Photo/Illutration A cake modeled after “unaju” (grilled eel on rice) is made with Western and traditional Japanese sweets. (Takashi Takizawa)

AKITA--As part of its summer “Fake Sweets” campaign, Japanese confectioner Kaorudo here is pitching an exclusive treat that it hopes will help people beat the heat and raise a smile or two in the process.

The company came up with a cake modeled after “unaju” (grilled eel on rice) to mark the midsummer day of the ox that falls on July 24 and Aug. 5 this year.

The offering is made with Western and traditional Japanese sweets.

Eels are recreated with “nerikiri” sweetened bean paste formed into fillets.

After being browned, they are placed over a sponge cake covered with fresh cream containing rice crackers, representing steamed rice.

Caramel jelly is poured in place of a soy-based sauce, with “matcha” green tea-blended chocolate sprinkled over it to express powdered Japanese pepper, or “sansho.”

The fake eel treat is the seventh installment in the confectioners “Fake Sweets” series initially introduced five years ago.

The cake was introduced on June 8. Sales hit 1,000 in just about one month.

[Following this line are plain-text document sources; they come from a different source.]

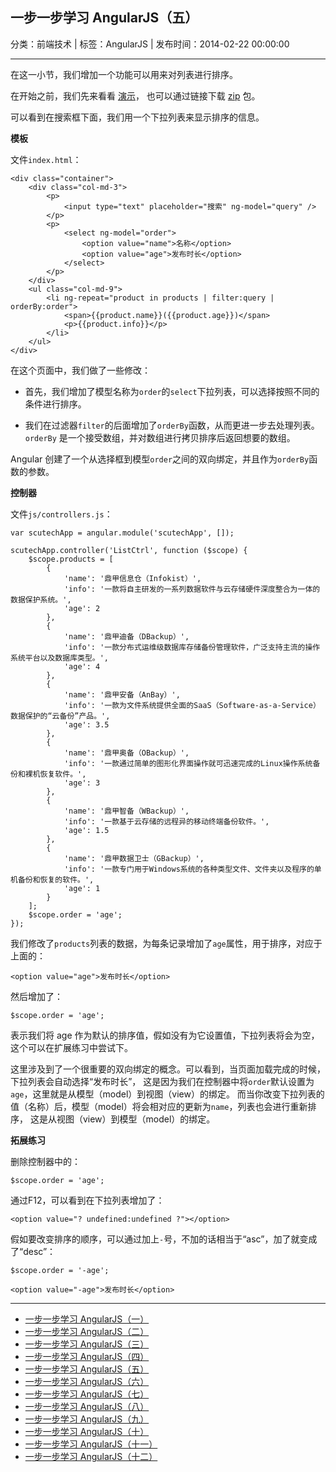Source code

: ## 一步一步学习 AngularJS（五）

分类：前端技术 | 标签：AngularJS | 发布时间：2014-02-22 00:00:00

___

在这一小节，我们增加一个功能可以用来对列表进行排序。

在开始之前，我们先来看看 [演示](/demos/angular-scutech/step4)，
也可以通过链接下载 [zip](/demos/angular-scutech/step4.zip) 包。

可以看到在搜索框下面，我们用一个下拉列表来显示排序的信息。

**模板**

文件```index.html```：

```
<div class="container">
    <div class="col-md-3">
        <p>
            <input type="text" placeholder="搜索" ng-model="query" />
        </p>
        <p>
            <select ng-model="order">
                <option value="name">名称</option>
                <option value="age">发布时长</option>
            </select>
        </p>
    </div>
    <ul class="col-md-9">
        <li ng-repeat="product in products | filter:query | orderBy:order">
            <span>{{product.name}}({{product.age}})</span>
            <p>{{product.info}}</p>
        </li>
    </ul>
</div>
```

在这个页面中，我们做了一些修改：

* 首先，我们增加了模型名称为```order```的```select```下拉列表，可以选择按照不同的条件进行排序。

* 我们在过滤器```filter```的后面增加了```orderBy```函数，从而更进一步去处理列表。```orderBy```
是一个接受数组，并对数组进行拷贝排序后返回想要的数组。

Angular 创建了一个从选择框到模型```order```之间的双向绑定，并且作为```orderBy```函数的参数。

**控制器**

文件```js/controllers.js```：
```
var scutechApp = angular.module('scutechApp', []);

scutechApp.controller('ListCtrl', function ($scope) {
    $scope.products = [
        {
            'name': '鼎甲信息仓（Infokist）',
            'info': '一款将自主研发的一系列数据软件与云存储硬件深度整合为一体的数据保护系统。',
            'age': 2
        },
        {
            'name': '鼎甲迪备（DBackup）',
            'info': '一款分布式运维级数据库存储备份管理软件，广泛支持主流的操作系统平台以及数据库类型。',
            'age': 4
        },
        {
            'name': '鼎甲安备（AnBay）',
            'info': '一款为文件系统提供全面的SaaS（Software-as-a-Service）数据保护的“云备份”产品。',
            'age': 3.5
        },
        {
            'name': '鼎甲奥备（OBackup）',
            'info': '一款通过简单的图形化界面操作就可迅速完成的Linux操作系统备份和裸机恢复软件。',
            'age': 3
        },
        {
            'name': '鼎甲智备（WBackup）',
            'info': '一款基于云存储的远程异的移动终端备份软件。',
            'age': 1.5
        },
        {
            'name': '鼎甲数据卫士（GBackup）',
            'info': '一款专门用于Windows系统的各种类型文件、文件夹以及程序的单机备份和恢复的软件。',
            'age': 1
        }
    ];
    $scope.order = 'age';
});
```

我们修改了```products```列表的数据，为每条记录增加了```age```属性，用于排序，对应于上面的：
```
<option value="age">发布时长</option>
```

然后增加了：
```
$scope.order = 'age';
```
表示我们将 age 作为默认的排序值，假如没有为它设置值，下拉列表将会为空，这个可以在扩展练习中尝试下。

这里涉及到了一个很重要的双向绑定的概念。可以看到，当页面加载完成的时候，下拉列表会自动选择“发布时长”，
这是因为我们在控制器中将```order```默认设置为```age```，这里就是从模型（model）到视图（view）的绑定。
而当你改变下拉列表的值（名称）后，模型（model）将会相对应的更新为```name```，列表也会进行重新排序，
这是从视图（view）到模型（model）的绑定。

**拓展练习**

删除控制器中的：
```
$scope.order = 'age';
```

通过F12，可以看到在下拉列表增加了：
```
<option value="? undefined:undefined ?"></option>
```

假如要改变排序的顺序，可以通过加上```-```号，不加的话相当于“asc”，加了就变成了“desc”：
```
$scope.order = '-age';

<option value="-age">发布时长</option>
```

---

* [一步一步学习 AngularJS（一）](/2014/02/18/angular_scutech_step0)
* [一步一步学习 AngularJS（二）](/2014/02/19/angular_scutech_step1)
* [一步一步学习 AngularJS（三）](/2014/02/20/angular_scutech_step2)
* [一步一步学习 AngularJS（四）](/2014/02/21/angular_scutech_step3)
* [一步一步学习 AngularJS（五）](/2014/02/22/angular_scutech_step4)
* [一步一步学习 AngularJS（六）](/2014/02/23/angular_scutech_step5)
* [一步一步学习 AngularJS（七）](/2014/02/24/angular_scutech_step6)
* [一步一步学习 AngularJS（八）](/2014/02/27/angular_scutech_step7)
* [一步一步学习 AngularJS（九）](/2014/02/28/angular_scutech_step8)
* [一步一步学习 AngularJS（十）](/2014/03/01/angular_scutech_step9)
* [一步一步学习 AngularJS（十一）](/2014/03/02/angular_scutech_step10)
* [一步一步学习 AngularJS（十二）](/2014/03/03/angular_scutech_step11)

The special dessert sells for 540 yen ($3.40), including tax.

“If it can give you a little chuckle, you will feel uplifted” like when you are eating eel, a representative said. “We hope the cake version of unaju will help people get through the hot summer days this year, too.”

The unaju cake is on sale at all six Kaorudo outlets in Akita and Yurihonjo in Akita Prefecture until early August.